### What is required
Transcribe every record exactly, omitting none.

Collected data
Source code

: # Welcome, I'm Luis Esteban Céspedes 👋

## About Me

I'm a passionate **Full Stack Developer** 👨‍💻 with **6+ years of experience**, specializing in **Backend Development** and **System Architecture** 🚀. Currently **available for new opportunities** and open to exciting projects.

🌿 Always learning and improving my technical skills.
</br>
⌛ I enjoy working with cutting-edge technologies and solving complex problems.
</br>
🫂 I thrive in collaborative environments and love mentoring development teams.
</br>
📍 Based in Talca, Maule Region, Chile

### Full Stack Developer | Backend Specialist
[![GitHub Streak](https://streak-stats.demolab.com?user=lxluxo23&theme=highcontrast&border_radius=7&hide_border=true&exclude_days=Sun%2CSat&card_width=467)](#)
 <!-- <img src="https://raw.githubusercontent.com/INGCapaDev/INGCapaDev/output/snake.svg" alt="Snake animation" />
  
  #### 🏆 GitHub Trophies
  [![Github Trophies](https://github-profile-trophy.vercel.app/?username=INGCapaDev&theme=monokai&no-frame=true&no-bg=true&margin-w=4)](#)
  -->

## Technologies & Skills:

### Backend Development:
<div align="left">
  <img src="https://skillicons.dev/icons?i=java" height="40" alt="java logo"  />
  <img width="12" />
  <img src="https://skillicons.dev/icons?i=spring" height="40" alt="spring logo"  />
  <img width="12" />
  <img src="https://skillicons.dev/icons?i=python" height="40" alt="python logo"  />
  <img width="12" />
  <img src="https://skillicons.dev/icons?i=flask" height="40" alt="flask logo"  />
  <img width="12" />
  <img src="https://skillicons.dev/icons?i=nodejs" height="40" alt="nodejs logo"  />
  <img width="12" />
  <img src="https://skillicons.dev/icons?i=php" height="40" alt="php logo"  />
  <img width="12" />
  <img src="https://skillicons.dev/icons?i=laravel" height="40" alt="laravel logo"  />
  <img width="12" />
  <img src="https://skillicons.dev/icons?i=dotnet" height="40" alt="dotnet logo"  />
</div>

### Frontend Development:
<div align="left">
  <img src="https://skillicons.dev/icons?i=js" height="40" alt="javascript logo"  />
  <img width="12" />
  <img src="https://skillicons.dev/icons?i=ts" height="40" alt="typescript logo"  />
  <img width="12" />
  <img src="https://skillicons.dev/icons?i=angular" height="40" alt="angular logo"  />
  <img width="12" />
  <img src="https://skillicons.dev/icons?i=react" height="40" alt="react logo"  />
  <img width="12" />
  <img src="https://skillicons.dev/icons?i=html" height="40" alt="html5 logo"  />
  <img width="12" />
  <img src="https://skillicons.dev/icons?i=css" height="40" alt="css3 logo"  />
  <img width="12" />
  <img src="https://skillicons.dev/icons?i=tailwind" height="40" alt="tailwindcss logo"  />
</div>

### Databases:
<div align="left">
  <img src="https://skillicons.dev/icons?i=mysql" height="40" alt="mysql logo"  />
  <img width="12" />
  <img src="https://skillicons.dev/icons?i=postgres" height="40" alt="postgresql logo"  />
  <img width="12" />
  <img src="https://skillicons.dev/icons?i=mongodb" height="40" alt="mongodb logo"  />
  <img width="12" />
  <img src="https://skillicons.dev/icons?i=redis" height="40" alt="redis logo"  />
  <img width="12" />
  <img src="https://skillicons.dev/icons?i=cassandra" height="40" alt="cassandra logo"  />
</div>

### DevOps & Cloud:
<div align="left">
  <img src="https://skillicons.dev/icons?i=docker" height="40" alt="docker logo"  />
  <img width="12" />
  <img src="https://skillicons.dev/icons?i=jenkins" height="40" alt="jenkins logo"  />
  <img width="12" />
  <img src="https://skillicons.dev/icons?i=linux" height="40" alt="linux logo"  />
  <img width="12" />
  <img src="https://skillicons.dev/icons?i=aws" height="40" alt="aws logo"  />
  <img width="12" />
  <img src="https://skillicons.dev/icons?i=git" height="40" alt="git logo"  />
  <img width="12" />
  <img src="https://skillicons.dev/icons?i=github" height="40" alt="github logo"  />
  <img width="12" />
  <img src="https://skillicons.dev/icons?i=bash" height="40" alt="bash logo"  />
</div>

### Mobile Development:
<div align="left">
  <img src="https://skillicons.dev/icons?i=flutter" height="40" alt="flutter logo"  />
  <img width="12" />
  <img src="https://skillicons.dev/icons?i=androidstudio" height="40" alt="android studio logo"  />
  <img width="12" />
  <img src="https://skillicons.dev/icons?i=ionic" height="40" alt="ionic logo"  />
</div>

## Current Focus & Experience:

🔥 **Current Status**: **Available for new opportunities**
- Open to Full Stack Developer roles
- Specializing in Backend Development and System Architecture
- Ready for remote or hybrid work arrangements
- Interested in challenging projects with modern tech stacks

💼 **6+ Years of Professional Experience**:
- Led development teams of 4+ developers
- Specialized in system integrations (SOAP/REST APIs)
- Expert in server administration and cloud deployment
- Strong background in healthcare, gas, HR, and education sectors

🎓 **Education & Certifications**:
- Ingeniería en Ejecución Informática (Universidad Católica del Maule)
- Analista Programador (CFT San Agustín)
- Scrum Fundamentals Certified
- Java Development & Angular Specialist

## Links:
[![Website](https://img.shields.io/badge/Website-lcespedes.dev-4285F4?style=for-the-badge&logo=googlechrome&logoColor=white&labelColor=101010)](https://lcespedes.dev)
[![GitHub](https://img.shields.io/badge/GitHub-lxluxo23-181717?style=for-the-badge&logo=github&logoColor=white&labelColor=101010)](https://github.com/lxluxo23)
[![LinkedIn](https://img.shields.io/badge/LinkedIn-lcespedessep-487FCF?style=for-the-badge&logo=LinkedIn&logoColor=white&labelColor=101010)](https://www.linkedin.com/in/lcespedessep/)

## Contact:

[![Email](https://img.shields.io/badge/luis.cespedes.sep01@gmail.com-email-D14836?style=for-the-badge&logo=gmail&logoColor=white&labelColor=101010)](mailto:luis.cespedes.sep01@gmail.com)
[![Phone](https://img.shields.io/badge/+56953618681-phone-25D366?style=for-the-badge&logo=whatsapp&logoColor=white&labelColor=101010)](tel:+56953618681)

### Result below
Source code

: # Welcome, I'm Luis Esteban Céspedes 👋

## About Me

I'm a passionate **Full Stack Developer** 👨‍💻 with **6+ years of experience**, specializing in **Backend Development** and **System Architecture** 🚀. Currently **available for new opportunities** and open to exciting projects.

🌿 Always learning and improving my technical skills.
</br>
⌛ I enjoy working with cutting-edge technologies and solving complex problems.
</br>
🫂 I thrive in collaborative environments and love mentoring development teams.
</br>
📍 Based in Talca, Maule Region, Chile

### Full Stack Developer | Backend Specialist
[![GitHub Streak](https://streak-stats.demolab.com?user=lxluxo23&theme=highcontrast&border_radius=7&hide_border=true&exclude_days=Sun%2CSat&card_width=467)](#)
 <!-- <img src="https://raw.githubusercontent.com/INGCapaDev/INGCapaDev/output/snake.svg" alt="Snake animation" />
  
  #### 🏆 GitHub Trophies
  [![Github Trophies](https://github-profile-trophy.vercel.app/?username=INGCapaDev&theme=monokai&no-frame=true&no-bg=true&margin-w=4)](#)
  -->

## Technologies & Skills:

### Backend Development:
<div align="left">
  <img src="https://skillicons.dev/icons?i=java" height="40" alt="java logo"  />
  <img width="12" />
  <img src="https://skillicons.dev/icons?i=spring" height="40" alt="spring logo"  />
  <img width="12" />
  <img src="https://skillicons.dev/icons?i=python" height="40" alt="python logo"  />
  <img width="12" />
  <img src="https://skillicons.dev/icons?i=flask" height="40" alt="flask logo"  />
  <img width="12" />
  <img src="https://skillicons.dev/icons?i=nodejs" height="40" alt="nodejs logo"  />
  <img width="12" />
  <img src="https://skillicons.dev/icons?i=php" height="40" alt="php logo"  />
  <img width="12" />
  <img src="https://skillicons.dev/icons?i=laravel" height="40" alt="laravel logo"  />
  <img width="12" />
  <img src="https://skillicons.dev/icons?i=dotnet" height="40" alt="dotnet logo"  />
</div>

### Frontend Development:
<div align="left">
  <img src="https://skillicons.dev/icons?i=js" height="40" alt="javascript logo"  />
  <img width="12" />
  <img src="https://skillicons.dev/icons?i=ts" height="40" alt="typescript logo"  />
  <img width="12" />
  <img src="https://skillicons.dev/icons?i=angular" height="40" alt="angular logo"  />
  <img width="12" />
  <img src="https://skillicons.dev/icons?i=react" height="40" alt="react logo"  />
  <img width="12" />
  <img src="https://skillicons.dev/icons?i=html" height="40" alt="html5 logo"  />
  <img width="12" />
  <img src="https://skillicons.dev/icons?i=css" height="40" alt="css3 logo"  />
  <img width="12" />
  <img src="https://skillicons.dev/icons?i=tailwind" height="40" alt="tailwindcss logo"  />
</div>

### Databases:
<div align="left">
  <img src="https://skillicons.dev/icons?i=mysql" height="40" alt="mysql logo"  />
  <img width="12" />
  <img src="https://skillicons.dev/icons?i=postgres" height="40" alt="postgresql logo"  />
  <img width="12" />
  <img src="https://skillicons.dev/icons?i=mongodb" height="40" alt="mongodb logo"  />
  <img width="12" />
  <img src="https://skillicons.dev/icons?i=redis" height="40" alt="redis logo"  />
  <img width="12" />
  <img src="https://skillicons.dev/icons?i=cassandra" height="40" alt="cassandra logo"  />
</div>

### DevOps & Cloud:
<div align="left">
  <img src="https://skillicons.dev/icons?i=docker" height="40" alt="docker logo"  />
  <img width="12" />
  <img src="https://skillicons.dev/icons?i=jenkins" height="40" alt="jenkins logo"  />
  <img width="12" />
  <img src="https://skillicons.dev/icons?i=linux" height="40" alt="linux logo"  />
  <img width="12" />
  <img src="https://skillicons.dev/icons?i=aws" height="40" alt="aws logo"  />
  <img width="12" />
  <img src="https://skillicons.dev/icons?i=git" height="40" alt="git logo"  />
  <img width="12" />
  <img src="https://skillicons.dev/icons?i=github" height="40" alt="github logo"  />
  <img width="12" />
  <img src="https://skillicons.dev/icons?i=bash" height="40" alt="bash logo"  />
</div>

### Mobile Development:
<div align="left">
  <img src="https://skillicons.dev/icons?i=flutter" height="40" alt="flutter logo"  />
  <img width="12" />
  <img src="https://skillicons.dev/icons?i=androidstudio" height="40" alt="android studio logo"  />
  <img width="12" />
  <img src="https://skillicons.dev/icons?i=ionic" height="40" alt="ionic logo"  />
</div>

## Current Focus & Experience:

🔥 **Current Status**: **Available for new opportunities**
- Open to Full Stack Developer roles
- Specializing in Backend Development and System Architecture
- Ready for remote or hybrid work arrangements
- Interested in challenging projects with modern tech stacks

💼 **6+ Years of Professional Experience**:
- Led development teams of 4+ developers
- Specialized in system integrations (SOAP/REST APIs)
- Expert in server administration and cloud deployment
- Strong background in healthcare, gas, HR, and education sectors

🎓 **Education & Certifications**:
- Ingeniería en Ejecución Informática (Universidad Católica del Maule)
- Analista Programador (CFT San Agustín)
- Scrum Fundamentals Certified
- Java Development & Angular Specialist

## Links:
[![Website](https://img.shields.io/badge/Website-lcespedes.dev-4285F4?style=for-the-badge&logo=googlechrome&logoColor=white&labelColor=101010)](https://lcespedes.dev)
[![GitHub](https://img.shields.io/badge/GitHub-lxluxo23-181717?style=for-the-badge&logo=github&logoColor=white&labelColor=101010)](https://github.com/lxluxo23)
[![LinkedIn](https://img.shields.io/badge/LinkedIn-lcespedessep-487FCF?style=for-the-badge&logo=LinkedIn&logoColor=white&labelColor=101010)](https://www.linkedin.com/in/lcespedessep/)

## Contact:

[![Email](https://img.shields.io/badge/luis.cespedes.sep01@gmail.com-email-D14836?style=for-the-badge&logo=gmail&logoColor=white&labelColor=101010)](mailto:luis.cespedes.sep01@gmail.com)
[![Phone](https://img.shields.io/badge/+56953618681-phone-25D366?style=for-the-badge&logo=whatsapp&logoColor=white&labelColor=101010)](tel:+56953618681)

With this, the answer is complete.